Information:
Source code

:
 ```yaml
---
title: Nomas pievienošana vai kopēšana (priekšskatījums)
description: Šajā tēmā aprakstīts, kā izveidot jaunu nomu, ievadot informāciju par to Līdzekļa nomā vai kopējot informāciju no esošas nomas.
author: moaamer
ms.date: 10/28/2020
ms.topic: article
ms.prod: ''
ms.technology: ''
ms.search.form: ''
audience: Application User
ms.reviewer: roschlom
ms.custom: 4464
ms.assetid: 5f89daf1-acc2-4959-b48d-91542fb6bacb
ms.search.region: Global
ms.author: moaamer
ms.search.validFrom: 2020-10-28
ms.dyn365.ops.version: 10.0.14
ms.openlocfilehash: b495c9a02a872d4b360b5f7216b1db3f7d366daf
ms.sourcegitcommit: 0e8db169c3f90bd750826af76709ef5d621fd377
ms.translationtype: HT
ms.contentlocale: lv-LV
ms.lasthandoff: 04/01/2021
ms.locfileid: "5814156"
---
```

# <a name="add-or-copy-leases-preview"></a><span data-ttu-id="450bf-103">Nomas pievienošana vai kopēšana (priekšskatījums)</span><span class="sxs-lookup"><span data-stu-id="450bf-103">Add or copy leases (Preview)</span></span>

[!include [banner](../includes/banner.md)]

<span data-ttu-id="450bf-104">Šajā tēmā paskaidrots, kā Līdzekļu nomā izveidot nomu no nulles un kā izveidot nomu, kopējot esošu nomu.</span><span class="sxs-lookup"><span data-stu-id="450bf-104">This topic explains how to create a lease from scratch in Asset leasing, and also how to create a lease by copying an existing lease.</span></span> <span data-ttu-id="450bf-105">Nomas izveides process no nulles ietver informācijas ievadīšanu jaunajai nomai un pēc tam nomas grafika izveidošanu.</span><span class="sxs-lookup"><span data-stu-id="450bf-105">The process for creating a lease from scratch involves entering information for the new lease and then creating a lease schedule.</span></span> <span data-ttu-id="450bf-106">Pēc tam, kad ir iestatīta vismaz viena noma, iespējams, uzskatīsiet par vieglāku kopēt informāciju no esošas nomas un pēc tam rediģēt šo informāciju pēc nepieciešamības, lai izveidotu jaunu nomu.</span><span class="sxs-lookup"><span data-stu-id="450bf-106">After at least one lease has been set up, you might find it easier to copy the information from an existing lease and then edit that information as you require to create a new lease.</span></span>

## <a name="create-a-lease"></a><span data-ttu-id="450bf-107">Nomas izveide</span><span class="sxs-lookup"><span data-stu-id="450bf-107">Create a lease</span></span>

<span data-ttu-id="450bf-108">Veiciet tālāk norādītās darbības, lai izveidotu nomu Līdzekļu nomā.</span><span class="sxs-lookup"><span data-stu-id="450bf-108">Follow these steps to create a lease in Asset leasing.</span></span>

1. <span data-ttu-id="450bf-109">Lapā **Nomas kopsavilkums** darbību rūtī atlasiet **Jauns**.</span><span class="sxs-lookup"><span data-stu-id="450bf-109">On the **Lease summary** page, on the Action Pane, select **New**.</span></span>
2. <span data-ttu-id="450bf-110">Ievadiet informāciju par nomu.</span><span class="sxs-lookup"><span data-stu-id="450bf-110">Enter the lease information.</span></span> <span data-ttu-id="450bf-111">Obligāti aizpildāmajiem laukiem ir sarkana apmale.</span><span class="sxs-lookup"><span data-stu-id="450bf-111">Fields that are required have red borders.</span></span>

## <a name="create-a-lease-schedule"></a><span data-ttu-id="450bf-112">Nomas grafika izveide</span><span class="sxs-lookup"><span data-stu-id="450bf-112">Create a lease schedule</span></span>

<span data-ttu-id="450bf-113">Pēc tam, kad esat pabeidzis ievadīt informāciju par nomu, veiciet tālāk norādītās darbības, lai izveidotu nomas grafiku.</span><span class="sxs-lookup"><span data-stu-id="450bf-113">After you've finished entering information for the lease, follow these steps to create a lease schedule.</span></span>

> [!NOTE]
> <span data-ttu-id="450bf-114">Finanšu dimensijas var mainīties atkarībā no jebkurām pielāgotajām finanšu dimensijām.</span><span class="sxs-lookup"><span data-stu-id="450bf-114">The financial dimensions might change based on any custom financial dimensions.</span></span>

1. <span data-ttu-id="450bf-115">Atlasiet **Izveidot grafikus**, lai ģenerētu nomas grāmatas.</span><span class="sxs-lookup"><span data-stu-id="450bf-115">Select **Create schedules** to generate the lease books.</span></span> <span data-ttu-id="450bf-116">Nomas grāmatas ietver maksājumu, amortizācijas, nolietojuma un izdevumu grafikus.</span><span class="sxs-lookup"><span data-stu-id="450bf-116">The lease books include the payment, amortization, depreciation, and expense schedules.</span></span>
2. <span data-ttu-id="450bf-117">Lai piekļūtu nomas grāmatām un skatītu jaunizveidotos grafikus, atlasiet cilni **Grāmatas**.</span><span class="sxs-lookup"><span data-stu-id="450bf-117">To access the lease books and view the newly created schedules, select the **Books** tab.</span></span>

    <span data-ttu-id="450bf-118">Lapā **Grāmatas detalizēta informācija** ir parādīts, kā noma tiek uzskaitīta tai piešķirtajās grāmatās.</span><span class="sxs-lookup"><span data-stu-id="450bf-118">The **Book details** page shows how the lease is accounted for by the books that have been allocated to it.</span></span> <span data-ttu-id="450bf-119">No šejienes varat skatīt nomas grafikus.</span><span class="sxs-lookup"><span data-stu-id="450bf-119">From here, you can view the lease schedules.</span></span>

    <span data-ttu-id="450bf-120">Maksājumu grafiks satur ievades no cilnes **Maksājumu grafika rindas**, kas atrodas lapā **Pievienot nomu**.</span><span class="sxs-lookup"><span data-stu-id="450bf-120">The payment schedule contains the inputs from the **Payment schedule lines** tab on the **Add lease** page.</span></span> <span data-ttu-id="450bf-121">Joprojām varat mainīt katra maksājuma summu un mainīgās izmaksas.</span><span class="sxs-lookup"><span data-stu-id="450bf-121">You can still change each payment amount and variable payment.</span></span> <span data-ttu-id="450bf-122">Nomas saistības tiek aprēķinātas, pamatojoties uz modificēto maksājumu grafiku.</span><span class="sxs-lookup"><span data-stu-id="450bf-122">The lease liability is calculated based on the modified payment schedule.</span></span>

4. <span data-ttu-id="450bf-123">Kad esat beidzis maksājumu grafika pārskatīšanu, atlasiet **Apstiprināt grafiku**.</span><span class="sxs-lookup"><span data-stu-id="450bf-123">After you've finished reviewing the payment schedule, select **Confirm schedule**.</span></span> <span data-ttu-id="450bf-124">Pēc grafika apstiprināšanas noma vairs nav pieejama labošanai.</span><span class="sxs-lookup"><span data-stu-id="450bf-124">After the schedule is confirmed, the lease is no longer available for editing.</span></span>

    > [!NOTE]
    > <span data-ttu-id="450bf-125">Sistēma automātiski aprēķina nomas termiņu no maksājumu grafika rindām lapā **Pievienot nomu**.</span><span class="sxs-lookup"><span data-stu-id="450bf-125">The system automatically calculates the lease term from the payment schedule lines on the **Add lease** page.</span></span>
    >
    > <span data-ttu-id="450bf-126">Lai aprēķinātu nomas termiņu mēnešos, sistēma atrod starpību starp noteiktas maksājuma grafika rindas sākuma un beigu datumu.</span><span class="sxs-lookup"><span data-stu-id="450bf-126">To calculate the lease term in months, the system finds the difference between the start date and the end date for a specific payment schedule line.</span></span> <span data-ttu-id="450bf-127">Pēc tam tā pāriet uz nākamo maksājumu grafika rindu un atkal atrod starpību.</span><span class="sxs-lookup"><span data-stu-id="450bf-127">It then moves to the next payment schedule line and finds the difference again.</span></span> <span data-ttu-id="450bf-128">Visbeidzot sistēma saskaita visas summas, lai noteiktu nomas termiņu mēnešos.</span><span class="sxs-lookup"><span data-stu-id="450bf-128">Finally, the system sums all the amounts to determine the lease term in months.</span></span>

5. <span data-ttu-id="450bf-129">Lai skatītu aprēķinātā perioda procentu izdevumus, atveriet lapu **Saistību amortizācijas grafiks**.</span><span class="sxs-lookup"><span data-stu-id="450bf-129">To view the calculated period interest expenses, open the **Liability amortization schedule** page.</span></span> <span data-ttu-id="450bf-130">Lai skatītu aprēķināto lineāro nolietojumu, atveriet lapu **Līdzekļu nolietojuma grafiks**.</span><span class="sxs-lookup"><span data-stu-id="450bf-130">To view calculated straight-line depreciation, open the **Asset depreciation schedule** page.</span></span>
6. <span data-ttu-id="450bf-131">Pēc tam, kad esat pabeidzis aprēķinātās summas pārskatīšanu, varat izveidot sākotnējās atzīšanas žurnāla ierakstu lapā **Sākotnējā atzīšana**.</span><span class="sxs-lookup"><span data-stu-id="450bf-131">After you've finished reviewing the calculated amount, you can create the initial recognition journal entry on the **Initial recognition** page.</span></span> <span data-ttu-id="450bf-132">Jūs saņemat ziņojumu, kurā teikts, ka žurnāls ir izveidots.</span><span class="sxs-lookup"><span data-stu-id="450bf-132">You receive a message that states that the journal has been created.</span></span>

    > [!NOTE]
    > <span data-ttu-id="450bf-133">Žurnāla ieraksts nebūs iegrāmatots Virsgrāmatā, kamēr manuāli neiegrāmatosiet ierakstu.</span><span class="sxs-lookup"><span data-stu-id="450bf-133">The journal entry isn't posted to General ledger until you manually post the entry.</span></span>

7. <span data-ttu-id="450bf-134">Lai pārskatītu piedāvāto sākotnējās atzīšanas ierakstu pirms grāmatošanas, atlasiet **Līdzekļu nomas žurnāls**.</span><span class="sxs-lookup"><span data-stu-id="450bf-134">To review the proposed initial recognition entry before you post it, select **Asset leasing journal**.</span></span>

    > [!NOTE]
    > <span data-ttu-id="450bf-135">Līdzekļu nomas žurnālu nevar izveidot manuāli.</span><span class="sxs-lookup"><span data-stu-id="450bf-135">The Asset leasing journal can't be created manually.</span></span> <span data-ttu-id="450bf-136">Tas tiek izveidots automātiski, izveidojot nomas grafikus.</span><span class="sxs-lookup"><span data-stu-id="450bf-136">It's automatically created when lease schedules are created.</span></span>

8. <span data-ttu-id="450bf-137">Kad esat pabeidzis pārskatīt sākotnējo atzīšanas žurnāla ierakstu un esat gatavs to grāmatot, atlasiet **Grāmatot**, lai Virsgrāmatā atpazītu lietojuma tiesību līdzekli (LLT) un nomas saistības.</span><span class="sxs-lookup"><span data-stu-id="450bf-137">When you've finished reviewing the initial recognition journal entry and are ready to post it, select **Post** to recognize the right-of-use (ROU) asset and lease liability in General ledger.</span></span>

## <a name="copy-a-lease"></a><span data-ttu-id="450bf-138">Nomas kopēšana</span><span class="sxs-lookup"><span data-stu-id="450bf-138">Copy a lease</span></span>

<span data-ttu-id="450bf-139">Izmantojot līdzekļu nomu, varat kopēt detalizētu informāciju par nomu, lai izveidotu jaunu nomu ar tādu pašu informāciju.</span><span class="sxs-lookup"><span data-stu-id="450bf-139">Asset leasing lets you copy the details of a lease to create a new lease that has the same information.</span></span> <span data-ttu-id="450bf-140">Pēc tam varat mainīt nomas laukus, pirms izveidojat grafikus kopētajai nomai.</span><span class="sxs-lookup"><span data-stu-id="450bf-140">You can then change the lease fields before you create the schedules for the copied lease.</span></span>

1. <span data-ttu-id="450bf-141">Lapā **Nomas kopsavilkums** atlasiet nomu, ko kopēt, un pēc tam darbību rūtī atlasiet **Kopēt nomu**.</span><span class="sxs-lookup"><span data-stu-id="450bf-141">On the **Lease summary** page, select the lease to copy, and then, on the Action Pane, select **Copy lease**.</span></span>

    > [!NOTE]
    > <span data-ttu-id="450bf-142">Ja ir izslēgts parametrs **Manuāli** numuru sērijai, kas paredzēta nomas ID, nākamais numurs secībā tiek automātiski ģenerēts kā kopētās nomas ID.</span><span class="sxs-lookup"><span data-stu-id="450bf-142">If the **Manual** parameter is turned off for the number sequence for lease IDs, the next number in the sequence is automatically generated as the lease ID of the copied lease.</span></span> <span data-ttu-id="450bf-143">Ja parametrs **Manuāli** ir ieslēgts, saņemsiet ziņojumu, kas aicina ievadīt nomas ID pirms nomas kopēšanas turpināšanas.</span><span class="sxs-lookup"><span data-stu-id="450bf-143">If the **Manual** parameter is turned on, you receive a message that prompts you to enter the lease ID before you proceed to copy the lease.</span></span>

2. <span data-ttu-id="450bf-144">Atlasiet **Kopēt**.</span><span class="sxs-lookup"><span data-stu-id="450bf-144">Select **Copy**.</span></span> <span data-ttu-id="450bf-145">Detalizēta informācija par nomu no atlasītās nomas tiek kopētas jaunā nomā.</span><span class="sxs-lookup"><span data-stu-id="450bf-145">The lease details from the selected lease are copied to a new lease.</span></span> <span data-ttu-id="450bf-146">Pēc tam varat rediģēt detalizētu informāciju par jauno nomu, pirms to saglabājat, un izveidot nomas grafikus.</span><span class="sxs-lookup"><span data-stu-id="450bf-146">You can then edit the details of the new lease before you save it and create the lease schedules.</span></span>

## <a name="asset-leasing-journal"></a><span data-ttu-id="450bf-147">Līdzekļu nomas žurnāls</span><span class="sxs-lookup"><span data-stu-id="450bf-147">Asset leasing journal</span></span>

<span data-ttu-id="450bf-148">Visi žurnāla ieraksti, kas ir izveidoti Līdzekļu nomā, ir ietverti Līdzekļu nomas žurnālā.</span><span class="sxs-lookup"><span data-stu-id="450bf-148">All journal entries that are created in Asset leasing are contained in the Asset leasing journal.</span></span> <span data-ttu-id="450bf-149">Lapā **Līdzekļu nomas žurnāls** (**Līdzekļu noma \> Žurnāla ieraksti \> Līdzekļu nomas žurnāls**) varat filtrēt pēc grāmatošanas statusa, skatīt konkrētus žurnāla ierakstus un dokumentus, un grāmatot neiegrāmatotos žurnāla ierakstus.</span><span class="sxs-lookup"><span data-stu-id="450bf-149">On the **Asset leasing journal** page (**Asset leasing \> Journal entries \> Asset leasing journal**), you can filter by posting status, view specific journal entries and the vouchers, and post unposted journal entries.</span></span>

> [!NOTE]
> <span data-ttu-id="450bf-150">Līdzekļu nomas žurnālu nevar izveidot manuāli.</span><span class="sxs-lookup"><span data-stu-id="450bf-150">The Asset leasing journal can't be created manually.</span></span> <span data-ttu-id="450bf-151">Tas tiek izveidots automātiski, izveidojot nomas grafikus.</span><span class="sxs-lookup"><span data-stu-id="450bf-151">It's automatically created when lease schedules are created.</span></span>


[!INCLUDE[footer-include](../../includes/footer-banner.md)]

Activity:
Scan the listing above, and wherever a line holds the string "priekšskatījums", copy that line.

Final answer:
title: Nomas pievienošana vai kopēšana (priekšskatījums)
# <a name="add-or-copy-leases-preview"></a><span data-ttu-id="450bf-103">Nomas pievienošana vai kopēšana (priekšskatījums)</span><span class="sxs-lookup"><span data-stu-id="450bf-103">Add or copy leases (Preview)</span></span>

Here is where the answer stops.